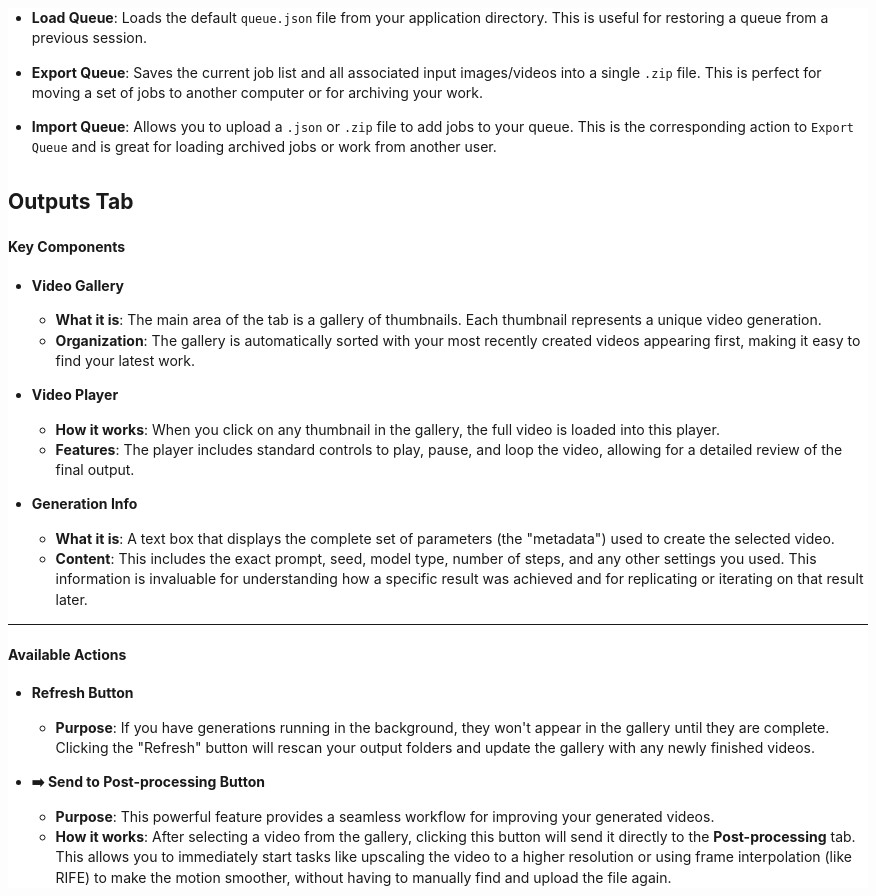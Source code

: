 - __Load Queue__: Loads the default `queue.json` file from your application directory. This is useful for restoring a queue from a previous session.

- __Export Queue__: Saves the current job list and all associated input images/videos into a single `.zip` file. This is perfect for moving a set of jobs to another computer or for archiving your work.

- __Import Queue__: Allows you to upload a `.json` or `.zip` file to add jobs to your queue. This is the corresponding action to `Export Queue` and is great for loading archived jobs or work from another user.


## Outputs Tab

#### __Key Components__

- __Video Gallery__

  - __What it is__: The main area of the tab is a gallery of thumbnails. Each thumbnail represents a unique video generation.
  - __Organization__: The gallery is automatically sorted with your most recently created videos appearing first, making it easy to find your latest work.

- __Video Player__

  - __How it works__: When you click on any thumbnail in the gallery, the full video is loaded into this player.
  - __Features__: The player includes standard controls to play, pause, and loop the video, allowing for a detailed review of the final output.

- __Generation Info__

  - __What it is__: A text box that displays the complete set of parameters (the "metadata") used to create the selected video.
  - __Content__: This includes the exact prompt, seed, model type, number of steps, and any other settings you used. This information is invaluable for understanding how a specific result was achieved and for replicating or iterating on that result later.

---

#### __Available Actions__

- __Refresh Button__

  - __Purpose__: If you have generations running in the background, they won't appear in the gallery until they are complete. Clicking the "Refresh" button will rescan your output folders and update the gallery with any newly finished videos.

- __➡️ Send to Post-processing Button__

  - __Purpose__: This powerful feature provides a seamless workflow for improving your generated videos.
  - __How it works__: After selecting a video from the gallery, clicking this button will send it directly to the __Post-processing__ tab. This allows you to immediately start tasks like upscaling the video to a higher resolution or using frame interpolation (like RIFE) to make the motion smoother, without having to manually find and upload the file again.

**Your instructions**
Transcribe the lines above between the line holding "a previous session." and the line holding "- __Video Gallery__", inclusive, exactly as they stand and with nothing added.

**Result of the exercise**
: - __Load Queue__: Loads the default `queue.json` file from your application directory. This is useful for restoring a queue from a previous session.

- __Export Queue__: Saves the current job list and all associated input images/videos into a single `.zip` file. This is perfect for moving a set of jobs to another computer or for archiving your work.

- __Import Queue__: Allows you to upload a `.json` or `.zip` file to add jobs to your queue. This is the corresponding action to `Export Queue` and is great for loading archived jobs or work from another user.


## Outputs Tab

#### __Key Components__

- __Video Gallery__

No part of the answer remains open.